** Data extracts follows **

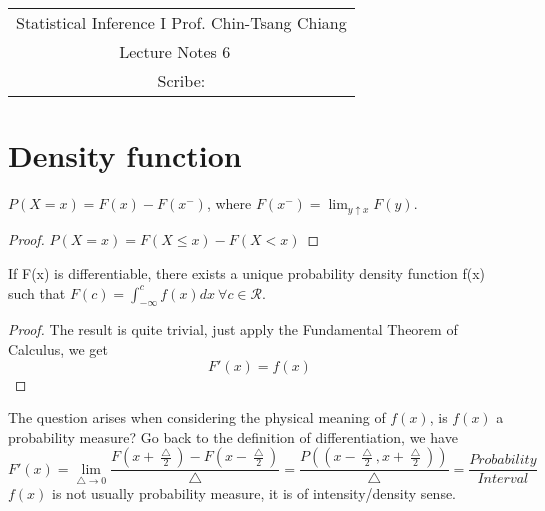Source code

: \documentclass[../Probability_Theory.tex]{subfiles}
\begin{document}
	\begin{center}
		\renewcommand{\arraystretch}{2}
		\begin{bfseries}
			\begin{tabular}{|c|}
				\hline
				Statistical Inference I \hfill Prof. Chin-Tsang Chiang\\
				\hspace{15em} {\large Lecture Notes 6} \hspace{15em}\ \\
				\lecdate \hfill Scribe: \scribe\\
				\hline
			\end{tabular}
			\renewcommand{\arraystretch}{1}
		\end{bfseries}
	\end{center}


\section{Density function}
\begin{theorem}
$P(X=x)=F(x)-F(x^-)$, where $F(x^-)=\lim_{y\uparrow x}F(y).$
\end{theorem}
\begin{proof}
$P(X=x)=F(X\leq x)-F(X<x)$
\end{proof}
\begin{theorem}
If F(x) is differentiable, there exists a unique probability density function f(x) such that $F(c)=\int_{-\infty}^c f(x)dx\ \forall c\in \mathcal{R}.$  
\end{theorem}
\begin{proof}
The result is quite trivial, just apply the Fundamental Theorem of Calculus, we get $$F'(x)=f(x)$$ 
\end{proof}
The question arises when considering the physical meaning of $f(x)$, is $f(x)$ a probability measure? Go back to the definition of differentiation, we have
$$F'(x)=\lim_{\bigtriangleup\rightarrow 0}\frac{F(x+\frac{\bigtriangleup}{2})-F(x-\frac{\bigtriangleup}{2})}{\bigtriangleup}=\frac{P((x-\frac{\bigtriangleup}{2},x+\frac{\bigtriangleup}{2}))}{\bigtriangleup}=\frac{Probability}{Interval}$$ 
$f(x)$ is not usually probability measure, it is of intensity/density sense.
\end{document}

** End of Data extracts **

• **Exercise details**:
For the entries above, state how many lines contain the word "begin". Provide the number by itself.

• **Solution**:
8